After Steve joined the company, Bob and Steve created a 5-year plan to grow TIC revenues and to expand regionally. Through this planning process, they recognized that there was a large, untapped market in Ontario’s cottage country. TIC could radiate out from the main plant in Brockville, setting up depots where the mixers could recharge materials during the day and return to one central location each night for maintenance.
The main thing that sets TIC apart from their competition is their equipment – they are the only operation deploying volumetric mixers in their marketplace. There are features to their business model which needed to become key messages for their customers and prospects:
- Only pay for what you use.
- No wait times for balance / clean-up loads.
- You don’t have to be overly specific in how much concrete you need (in some areas, because of the terrain, it makes calculating the volume of concrete required very difficult).
- Customers in remote areas (where there are no ready-mixed companies) can get fresh concrete because it’s made on-site.
TIC developed a partner program which identified contractors to approach and solidified relationships with them. Initially, in order to break the barrier to contractors ordering concrete from volumetric mixers, TIC set up one forming contractor who did 50+ foundations each year. “We let him use a mixer to get into the business and now he’s our largest customer” comments Bob. “He was sold on Reimer Mixers because he could eliminate wait times for clean-up loads and only pay for the concrete he used – these savings add up to wages for one crew member every week.” TIC collects testimonials and referrals from these partnerships that help to validate the business model; ultimately growing the business.

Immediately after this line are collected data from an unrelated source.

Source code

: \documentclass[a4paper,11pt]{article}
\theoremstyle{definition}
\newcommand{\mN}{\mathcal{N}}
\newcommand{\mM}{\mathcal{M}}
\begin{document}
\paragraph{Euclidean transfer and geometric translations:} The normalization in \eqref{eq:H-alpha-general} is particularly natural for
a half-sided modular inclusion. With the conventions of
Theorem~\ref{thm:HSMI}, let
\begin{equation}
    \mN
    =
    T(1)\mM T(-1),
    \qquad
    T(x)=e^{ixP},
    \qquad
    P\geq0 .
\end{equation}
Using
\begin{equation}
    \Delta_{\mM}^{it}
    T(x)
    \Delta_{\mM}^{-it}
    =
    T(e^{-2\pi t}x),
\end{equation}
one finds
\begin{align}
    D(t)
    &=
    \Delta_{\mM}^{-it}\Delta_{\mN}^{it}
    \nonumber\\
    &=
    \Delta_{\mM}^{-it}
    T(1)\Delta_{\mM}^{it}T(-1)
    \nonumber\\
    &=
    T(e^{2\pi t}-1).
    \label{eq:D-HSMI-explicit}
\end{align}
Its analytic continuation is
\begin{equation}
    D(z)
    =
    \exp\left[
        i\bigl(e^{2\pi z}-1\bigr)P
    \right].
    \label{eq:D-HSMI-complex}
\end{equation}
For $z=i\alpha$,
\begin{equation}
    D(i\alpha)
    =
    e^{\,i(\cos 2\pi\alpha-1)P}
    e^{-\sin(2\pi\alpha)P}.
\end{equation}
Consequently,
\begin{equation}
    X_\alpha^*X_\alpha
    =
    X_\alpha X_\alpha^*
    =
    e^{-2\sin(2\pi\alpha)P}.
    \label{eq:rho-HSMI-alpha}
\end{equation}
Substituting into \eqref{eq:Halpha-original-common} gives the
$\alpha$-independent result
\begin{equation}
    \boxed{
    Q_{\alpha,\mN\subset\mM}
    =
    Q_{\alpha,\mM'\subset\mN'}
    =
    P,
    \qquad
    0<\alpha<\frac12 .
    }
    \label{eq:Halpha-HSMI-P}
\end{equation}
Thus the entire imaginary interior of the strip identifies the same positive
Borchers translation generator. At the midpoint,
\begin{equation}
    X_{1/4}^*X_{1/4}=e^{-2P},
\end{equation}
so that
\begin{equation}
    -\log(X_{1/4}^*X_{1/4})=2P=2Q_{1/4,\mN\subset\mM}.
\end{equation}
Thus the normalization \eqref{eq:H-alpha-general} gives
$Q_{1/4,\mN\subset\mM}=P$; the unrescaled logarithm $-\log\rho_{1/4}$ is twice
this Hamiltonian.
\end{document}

Bob is a past president of the Ready Mixed Concrete Association of Ontario and recognized the importance of TIC being an association member. TIC adheres to the certification processes that RMCAO instills which helps to prove to contractors that TIC’s fleet can produce quality concrete. “Once we started working with the Reimers we realized we could bid on projects that we never could before. We could bid on commercial projects – strip malls, big box stores, schools and bridges, places where highly-specified concrete was required.” Today, Steve sits on the Board of Directors for the RMCAO and holds certification from the American Concrete Institute (ACI) which also helps to boost credibility.
With more and more large, commercial jobs being undertaken by TIC, the more specifiers and engineers are becoming familiar with continuous mixing technology and with TIC’s resume of varied projects. “We now have pedigree with a steadily longer list of ‘regular’ concrete jobs” says Bob. Steve remarks “the RMCAO calibration process requires that all machines are calibrated by outside testing companies, this speaks to our credibility and having ACI certification on staff at TIC indicates that we’re serious about quality concrete production”.